La planification successorale pour les familles recomposées
Andi Berger

« Il faut une planification plus précise pour s’assurer que les actifs sont distribués de la manière convenue, explique-t-elle. Dans les familles recomposées, on n’a pas le lien familial qui existait avec la famille d’origine, et tout est donc en place pour que se créent des conflits et des situations émotionnelles. Je parle donc à mes clients de façon à ce qu’ils prennent leurs dispositions pour éviter ces pièges. »

La première étape est de rédiger un nouveau testament dès que possible après que le nouveau mariage est devenu officiel. C’est parce que généralement parlant, tout testament avant le remariage est automatiquement révoqué, dit Frank DiPietro, directeur de la planification financière et fiscale à Placements Mackenzie. Ne pas rédiger un nouveau testament signifiera que le client remarié est considéré décédé intestat (sans testament).

Quant à rédiger le nouveau testament, il n’est pas recommandé de simplement tout laisser au nouveau conjoint dans le cas de familles recomposées où il y a des enfants d’une première relation des deux côtés, fait remarquer M. DiPietro. La plupart des époux veulent voir leurs enfants respectifs recevoir au moins une portion de leurs actifs.

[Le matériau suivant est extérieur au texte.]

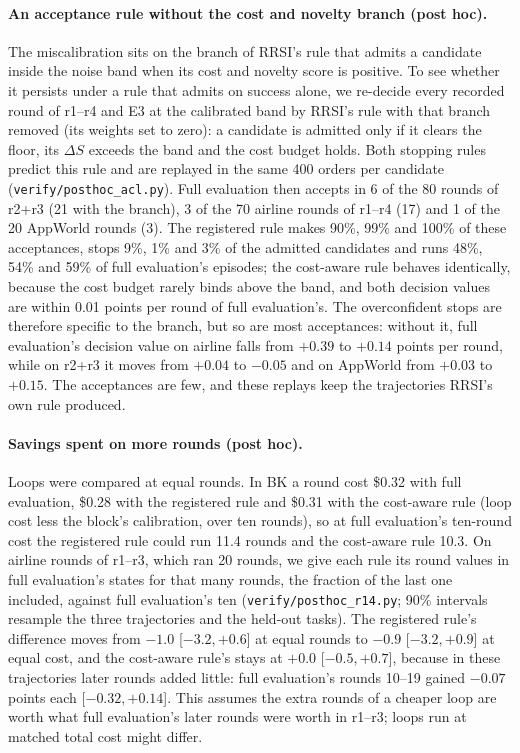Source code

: \documentclass[11pt]{article}
\begin{document}
\paragraph{An acceptance rule without the cost and novelty branch (post hoc).} The miscalibration sits on the branch of RRSI's rule that admits a candidate inside the noise band when its cost and novelty score is positive. To see whether it persists under a rule that admits on success alone, we re-decide every recorded round of r1--r4 and E3 at the calibrated band by RRSI's rule with that branch removed (its weights set to zero): a candidate is admitted only if it clears the floor, its $\Delta S$ exceeds the band and the cost budget holds. Both stopping rules predict this rule and are replayed in the same 400 orders per candidate (\texttt{verify/posthoc\_acl.py}). Full evaluation then accepts in 6 of the 80 rounds of r2+r3 (21 with the branch), 3 of the 70 airline rounds of r1--r4 (17) and 1 of the 20 AppWorld rounds (3). The registered rule makes 90\%, 99\% and 100\% of these acceptances, stops 9\%, 1\% and 3\% of the admitted candidates and runs 48\%, 54\% and 59\% of full evaluation's episodes; the cost-aware rule behaves identically, because the cost budget rarely binds above the band, and both decision values are within 0.01 points per round of full evaluation's. The overconfident stops are therefore specific to the branch, but so are most acceptances: without it, full evaluation's decision value on airline falls from $+0.39$ to $+0.14$ points per round, while on r2+r3 it moves from $+0.04$ to $-0.05$ and on AppWorld from $+0.03$ to $+0.15$. The acceptances are few, and these replays keep the trajectories RRSI's own rule produced.

\paragraph{Savings spent on more rounds (post hoc).} Loops were compared at equal rounds. In BK a round cost \$0.32 with full evaluation, \$0.28 with the registered rule and \$0.31 with the cost-aware rule (loop cost less the block's calibration, over ten rounds), so at full evaluation's ten-round cost the registered rule could run 11.4 rounds and the cost-aware rule 10.3. On airline rounds of r1--r3, which ran 20 rounds, we give each rule its round values in full evaluation's states for that many rounds, the fraction of the last one included, against full evaluation's ten (\texttt{verify/posthoc\_r14.py}; 90\% intervals resample the three trajectories and the held-out tasks). The registered rule's difference moves from $-1.0$ [$-3.2,+0.6$] at equal rounds to $-0.9$ [$-3.2,+0.9$] at equal cost, and the cost-aware rule's stays at $+0.0$ [$-0.5,+0.7$], because in these trajectories later rounds added little: full evaluation's rounds 10--19 gained $-0.07$ points each [$-0.32,+0.14$]. This assumes the extra rounds of a cheaper loop are worth what full evaluation's later rounds were worth in r1--r3; loops run at matched total cost might differ.
\end{document}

Certains peuvent croire que nommer le nouvel époux survivant héritier de tous les actifs simplifie le processus. On présume alors que le nouveau conjoint donnera à tous les enfants leur part d’actifs. Mais cela ne peut pas être garanti, puisque l’héritier sera légalement autorisé à utiliser les actifs comme il l’entend, fait remarquer M. DiPietro. Par exemple, que se passe-t-il si le conjoint survivant favorise ses propres enfants par rapport à ceux du conjoint décédé? Dans ce cas, il n’y aurait rien qui « empêche le nouvel époux de complètement priver de leurs droits les enfants de la première relation, et c’est ce qu’il faut éviter », dit M. DiPietro.

Une meilleure idée est d’établir des stratégies de planification successorale qui protègent le conjoint, mais aussi les actifs des enfants. M. DiPietro cite les fiducies conjugales comme moyen pour les familles recomposées d’atteindre ces deux objectifs. Ce système fonctionne de la façon suivante : une fiducie conjugale pourrait être établie dans le testament et devenir effective à la date du décès. Si un époux décède, les actifs seront transférés à la fiducie. L’époux survivant sera nommé bénéficiaire du revenu, et personne d’autre que l’époux survivant ne peut avoir accès au capital de la fiducie. « Donc, lorsque le dernier époux survivant décède, certains ou tous les actifs pourront être octroyés aux enfants d’un mariage précédent », dit M. DiPietro.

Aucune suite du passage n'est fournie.